_Extracted information_.
☆ ☆ ☆ ☆ ☆ ☆ ☆

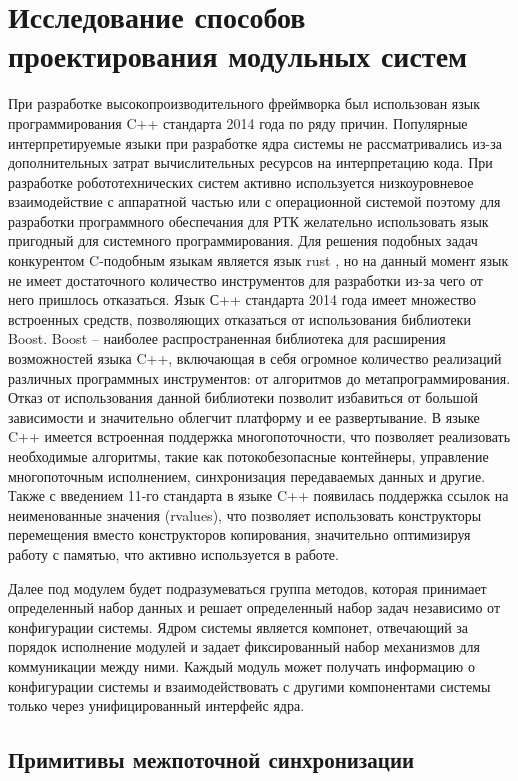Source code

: \section{Исследование способов проектирования модульных систем}

При разработке высокопроизводительного фреймворка был использован язык 
программирования C++ стандарта 2014 года по ряду причин. Популярные 
интерпретируемые языки при разработке ядра системы не рассматривались из-за 
дополнительных затрат вычислительных ресурсов на интерпретацию кода. При 
разработке робототехнических систем активно используется низкоуровневое 
взаимодействие с аппаратной частью или с операционной системой поэтому для 
разработки программного обеспечания для РТК желательно использовать язык 
пригодный для системного программирования. Для решения подобных задач 
конкурентом C-подобным языкам является язык rust \cite{matsakis2014rust}, но на 
данный момент язык не имеет достаточного количество инструментов для разработки 
из-за чего от него пришлось отказаться. Язык С++ стандарта 2014 года имеет 
множество встроенных средств, позволяющих отказаться от использования 
библиотеки Boost. Boost – наиболее распространенная библиотека для расширения 
возможностей языка C++, включающая в себя огромное количество реализаций 
различных программных инструментов: от алгоритмов до метапрограммирования. 
Отказ от использования данной библиотеки позволит избавиться от большой 
зависимости и значительно облегчит платформу и ее развертывание. В языке C++ 
имеется встроенная поддержка многопоточности, что позволяет реализовать 
необходимые алгоритмы, такие как потокобезопасные контейнеры, управление 
многопоточным исполнением, синхронизация передаваемых данных и другие. Также с 
введением 11-го стандарта в языке C++ появилась поддержка ссылок на 
неименованные значения (rvalues), что позволяет использовать конструкторы 
перемещения вместо конструкторов копирования, значительно оптимизируя работу с 
памятью, что активно используется в работе.

Далее под модулем будет подразумеваться группа методов, которая принимает определенный набор данных и решает определенный набор задач независимо от конфигурации системы. Ядром системы является компонет, отвечающий за порядок исполнение модулей и задает фиксированный набор механизмов для коммуникации между ними. Каждый модуль может получать информацию о конфигурации системы и взаимодействовать с другими компонентами системы только через унифицированный интерфейс ядра.

\subsection{Примитивы межпоточной синхронизации}


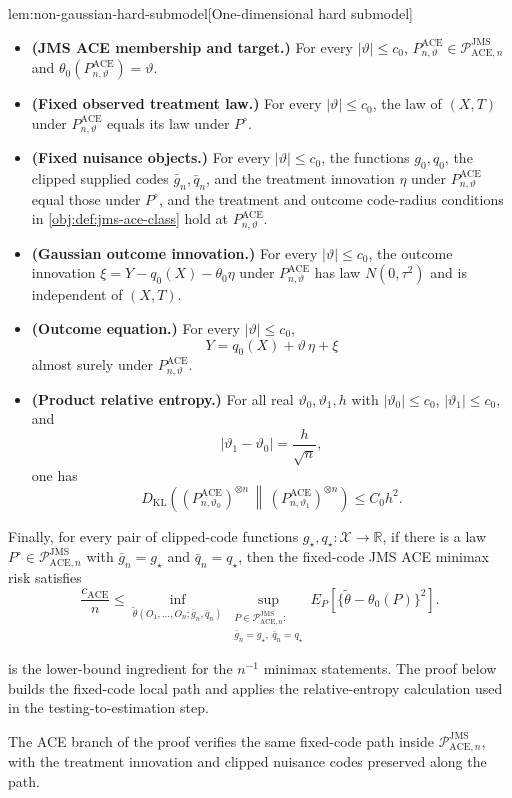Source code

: \begin{lemmav}{lem:non-gaussian-hard-submodel}[One-dimensional hard submodel]
\begin{itemize}
\item \textbf{(JMS ACE membership and target.)} For every \(|\vartheta|\le c_0\), \(P_{n,\vartheta}^{\mathrm{ACE}}\in\mathcal P_{\mathrm{ACE},n}^{\mathrm{JMS}}\) and \(\theta_0(P_{n,\vartheta}^{\mathrm{ACE}})=\vartheta\).
\item \textbf{(Fixed observed treatment law.)} For every \(|\vartheta|\le c_0\), the law of \((X,T)\) under \(P_{n,\vartheta}^{\mathrm{ACE}}\) equals its law under \(P^{\circ}\).
\item \textbf{(Fixed nuisance objects.)} For every \(|\vartheta|\le c_0\), the functions \(g_0,q_0\), the clipped supplied codes \(\bar g_n,\bar q_n\), and the treatment innovation \(\eta\) under \(P_{n,\vartheta}^{\mathrm{ACE}}\) equal those under \(P^{\circ}\), and the treatment and outcome code-radius conditions in \cref{obj:def:jms-ace-class} hold at \(P_{n,\vartheta}^{\mathrm{ACE}}\).
\item \textbf{(Gaussian outcome innovation.)} For every \(|\vartheta|\le c_0\), the outcome innovation \(\xi=Y-q_0(X)-\theta_0\eta\) under \(P_{n,\vartheta}^{\mathrm{ACE}}\) has law \(N(0,\tau^2)\) and is independent of \((X,T)\).
\item \textbf{(Outcome equation.)} For every \(|\vartheta|\le c_0\),
\[
Y=q_0(X)+\vartheta\,\eta+\xi
\]
almost surely under \(P_{n,\vartheta}^{\mathrm{ACE}}\).
\item \textbf{(Product relative entropy.)} For all real \(\vartheta_0,\vartheta_1,h\) with \(|\vartheta_0|\le c_0\), \(|\vartheta_1|\le c_0\), and
\[
|\vartheta_1-\vartheta_0|=\frac{h}{\sqrt n},
\]
one has
\[
D_{\mathrm{KL}}\!\left((P_{n,\vartheta_0}^{\mathrm{ACE}})^{\otimes n}\,\middle\|\,(P_{n,\vartheta_1}^{\mathrm{ACE}})^{\otimes n}\right)
\le C_0 h^2 .
\]
\end{itemize}
Finally, for every pair of clipped-code functions \(g_{\star},q_{\star}:\mathcal X\to\mathbb R\), if there is a law \(P^{\circ}\in\mathcal P_{\mathrm{ACE},n}^{\mathrm{JMS}}\) with \(\bar g_n=g_{\star}\) and \(\bar q_n=q_{\star}\), then the fixed-code JMS ACE minimax risk satisfies
\[
\frac{c_{\mathrm{ACE}}}{n}
\le
\inf_{\widetilde\theta(O_1,\ldots,O_n;\bar g_n,\bar q_n)}
\sup_{\substack{P\in\mathcal P_{\mathrm{ACE},n}^{\mathrm{JMS}}:\\ \bar g_n=g_{\star},\ \bar q_n=q_{\star}}}
E_P\!\left[\{\widetilde\theta-\theta_0(P)\}^2\right].
\]
\end{lemmav}

 is the lower-bound ingredient for the \(n^{-1}\) minimax statements. The proof below builds the fixed-code local path and applies the relative-entropy calculation used in the testing-to-estimation step.

The ACE branch of the proof verifies the same fixed-code path inside \(\mathcal P_{\mathrm{ACE},n}^{\mathrm{JMS}}\), with the treatment innovation and clipped nuisance codes preserved along the path.
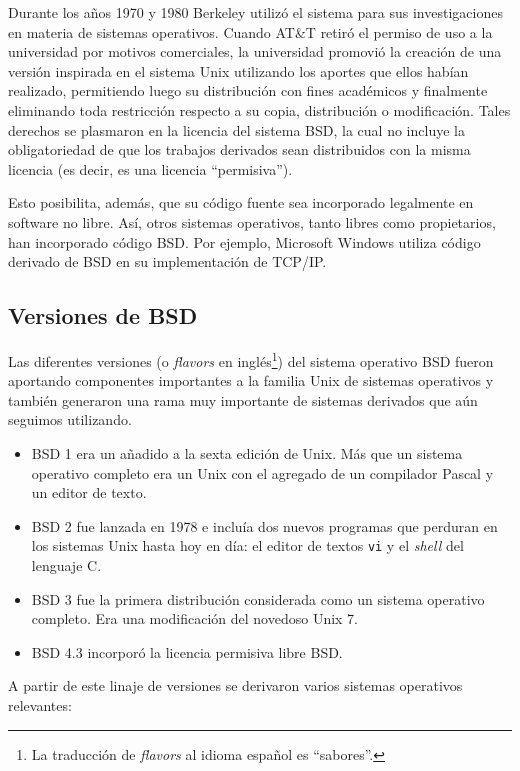 Durante los años 1970 y 1980 Berkeley utilizó el sistema para sus investigaciones en materia de sistemas operativos. Cuando AT\&T retiró el permiso de uso a la universidad por motivos comerciales, la universidad promovió la creación de una versión inspirada en el sistema Unix utilizando los aportes que ellos habían realizado, permitiendo luego su distribución con fines académicos y finalmente eliminando toda restricción respecto a su copia, distribución o modificación. Tales derechos se plasmaron en la licencia del sistema BSD, la cual no incluye la obligatoriedad de que los trabajos derivados sean distribuidos con la misma licencia (es decir, es una licencia ``permisiva'').

Esto posibilita, además, que su código fuente sea incorporado legalmente en software no libre. Así, otros sistemas operativos, tanto libres como propietarios, han incorporado código BSD. Por ejemplo, Microsoft Windows utiliza código derivado de BSD en su implementación de TCP/IP.
 
\subsection{Versiones de BSD}

Las diferentes versiones (o \emph{flavors} en inglés\footnote{La traducción de \emph{flavors} al idioma español es ``sabores''.}) del sistema operativo BSD fueron aportando componentes importantes a la familia Unix de sistemas operativos y también generaron una rama muy importante de sistemas derivados que aún seguimos utilizando. 

\begin{itemize}
	\item BSD 1 era un añadido a la sexta edición de Unix. Más que un sistema operativo completo era un Unix con el agregado de un compilador Pascal y un editor de texto.
	\item BSD 2 fue lanzada en 1978 e incluía dos nuevos programas que perduran en los sistemas Unix hasta hoy en día: el editor de textos \texttt{vi} y el \emph{shell} del lenguaje C.
	\item BSD 3 fue la primera distribución considerada como un sistema operativo completo. Era una modificación del novedoso Unix 7.
	\item BSD 4.3 incorporó la licencia permisiva libre BSD.
\end{itemize}

A partir de este linaje de versiones se derivaron varios sistemas operativos relevantes:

☆ ☆ ☆ ☆ ☆ ☆ ☆

Copy out the listing above exactly, and keep the pictures out of it.

_Answer area_.
Source code

: \section{Исследование способов проектирования модульных систем}

При разработке высокопроизводительного фреймворка был использован язык 
программирования C++ стандарта 2014 года по ряду причин. Популярные 
интерпретируемые языки при разработке ядра системы не рассматривались из-за 
дополнительных затрат вычислительных ресурсов на интерпретацию кода. При 
разработке робототехнических систем активно используется низкоуровневое 
взаимодействие с аппаратной частью или с операционной системой поэтому для 
разработки программного обеспечания для РТК желательно использовать язык 
пригодный для системного программирования. Для решения подобных задач 
конкурентом C-подобным языкам является язык rust \cite{matsakis2014rust}, но на 
данный момент язык не имеет достаточного количество инструментов для разработки 
из-за чего от него пришлось отказаться. Язык С++ стандарта 2014 года имеет 
множество встроенных средств, позволяющих отказаться от использования 
библиотеки Boost. Boost – наиболее распространенная библиотека для расширения 
возможностей языка C++, включающая в себя огромное количество реализаций 
различных программных инструментов: от алгоритмов до метапрограммирования. 
Отказ от использования данной библиотеки позволит избавиться от большой 
зависимости и значительно облегчит платформу и ее развертывание. В языке C++ 
имеется встроенная поддержка многопоточности, что позволяет реализовать 
необходимые алгоритмы, такие как потокобезопасные контейнеры, управление 
многопоточным исполнением, синхронизация передаваемых данных и другие. Также с 
введением 11-го стандарта в языке C++ появилась поддержка ссылок на 
неименованные значения (rvalues), что позволяет использовать конструкторы 
перемещения вместо конструкторов копирования, значительно оптимизируя работу с 
памятью, что активно используется в работе.

Далее под модулем будет подразумеваться группа методов, которая принимает определенный набор данных и решает определенный набор задач независимо от конфигурации системы. Ядром системы является компонет, отвечающий за порядок исполнение модулей и задает фиксированный набор механизмов для коммуникации между ними. Каждый модуль может получать информацию о конфигурации системы и взаимодействовать с другими компонентами системы только через унифицированный интерфейс ядра.

\subsection{Примитивы межпоточной синхронизации}


Source code

: \begin{lemmav}{lem:non-gaussian-hard-submodel}[One-dimensional hard submodel]
\begin{itemize}
\item \textbf{(JMS ACE membership and target.)} For every \(|\vartheta|\le c_0\), \(P_{n,\vartheta}^{\mathrm{ACE}}\in\mathcal P_{\mathrm{ACE},n}^{\mathrm{JMS}}\) and \(\theta_0(P_{n,\vartheta}^{\mathrm{ACE}})=\vartheta\).
\item \textbf{(Fixed observed treatment law.)} For every \(|\vartheta|\le c_0\), the law of \((X,T)\) under \(P_{n,\vartheta}^{\mathrm{ACE}}\) equals its law under \(P^{\circ}\).
\item \textbf{(Fixed nuisance objects.)} For every \(|\vartheta|\le c_0\), the functions \(g_0,q_0\), the clipped supplied codes \(\bar g_n,\bar q_n\), and the treatment innovation \(\eta\) under \(P_{n,\vartheta}^{\mathrm{ACE}}\) equal those under \(P^{\circ}\), and the treatment and outcome code-radius conditions in \cref{obj:def:jms-ace-class} hold at \(P_{n,\vartheta}^{\mathrm{ACE}}\).
\item \textbf{(Gaussian outcome innovation.)} For every \(|\vartheta|\le c_0\), the outcome innovation \(\xi=Y-q_0(X)-\theta_0\eta\) under \(P_{n,\vartheta}^{\mathrm{ACE}}\) has law \(N(0,\tau^2)\) and is independent of \((X,T)\).
\item \textbf{(Outcome equation.)} For every \(|\vartheta|\le c_0\),
\[
Y=q_0(X)+\vartheta\,\eta+\xi
\]
almost surely under \(P_{n,\vartheta}^{\mathrm{ACE}}\).
\item \textbf{(Product relative entropy.)} For all real \(\vartheta_0,\vartheta_1,h\) with \(|\vartheta_0|\le c_0\), \(|\vartheta_1|\le c_0\), and
\[
|\vartheta_1-\vartheta_0|=\frac{h}{\sqrt n},
\]
one has
\[
D_{\mathrm{KL}}\!\left((P_{n,\vartheta_0}^{\mathrm{ACE}})^{\otimes n}\,\middle\|\,(P_{n,\vartheta_1}^{\mathrm{ACE}})^{\otimes n}\right)
\le C_0 h^2 .
\]
\end{itemize}
Finally, for every pair of clipped-code functions \(g_{\star},q_{\star}:\mathcal X\to\mathbb R\), if there is a law \(P^{\circ}\in\mathcal P_{\mathrm{ACE},n}^{\mathrm{JMS}}\) with \(\bar g_n=g_{\star}\) and \(\bar q_n=q_{\star}\), then the fixed-code JMS ACE minimax risk satisfies
\[
\frac{c_{\mathrm{ACE}}}{n}
\le
\inf_{\widetilde\theta(O_1,\ldots,O_n;\bar g_n,\bar q_n)}
\sup_{\substack{P\in\mathcal P_{\mathrm{ACE},n}^{\mathrm{JMS}}:\\ \bar g_n=g_{\star},\ \bar q_n=q_{\star}}}
E_P\!\left[\{\widetilde\theta-\theta_0(P)\}^2\right].
\]
\end{lemmav}

 is the lower-bound ingredient for the \(n^{-1}\) minimax statements. The proof below builds the fixed-code local path and applies the relative-entropy calculation used in the testing-to-estimation step.

The ACE branch of the proof verifies the same fixed-code path inside \(\mathcal P_{\mathrm{ACE},n}^{\mathrm{JMS}}\), with the treatment innovation and clipped nuisance codes preserved along the path.
 Durante los años 1970 y 1980 Berkeley utilizó el sistema para sus investigaciones en materia de sistemas operativos. Cuando AT\&T retiró el permiso de uso a la universidad por motivos comerciales, la universidad promovió la creación de una versión inspirada en el sistema Unix utilizando los aportes que ellos habían realizado, permitiendo luego su distribución con fines académicos y finalmente eliminando toda restricción respecto a su copia, distribución o modificación. Tales derechos se plasmaron en la licencia del sistema BSD, la cual no incluye la obligatoriedad de que los trabajos derivados sean distribuidos con la misma licencia (es decir, es una licencia ``permisiva'').

Esto posibilita, además, que su código fuente sea incorporado legalmente en software no libre. Así, otros sistemas operativos, tanto libres como propietarios, han incorporado código BSD. Por ejemplo, Microsoft Windows utiliza código derivado de BSD en su implementación de TCP/IP.
 
\subsection{Versiones de BSD}

Las diferentes versiones (o \emph{flavors} en inglés\footnote{La traducción de \emph{flavors} al idioma español es ``sabores''.}) del sistema operativo BSD fueron aportando componentes importantes a la familia Unix de sistemas operativos y también generaron una rama muy importante de sistemas derivados que aún seguimos utilizando. 

\begin{itemize}
	\item BSD 1 era un añadido a la sexta edición de Unix. Más que un sistema operativo completo era un Unix con el agregado de un compilador Pascal y un editor de texto.
	\item BSD 2 fue lanzada en 1978 e incluía dos nuevos programas que perduran en los sistemas Unix hasta hoy en día: el editor de textos \texttt{vi} y el \emph{shell} del lenguaje C.
	\item BSD 3 fue la primera distribución considerada como un sistema operativo completo. Era una modificación del novedoso Unix 7.
	\item BSD 4.3 incorporó la licencia permisiva libre BSD.
\end{itemize}

A partir de este linaje de versiones se derivaron varios sistemas operativos relevantes:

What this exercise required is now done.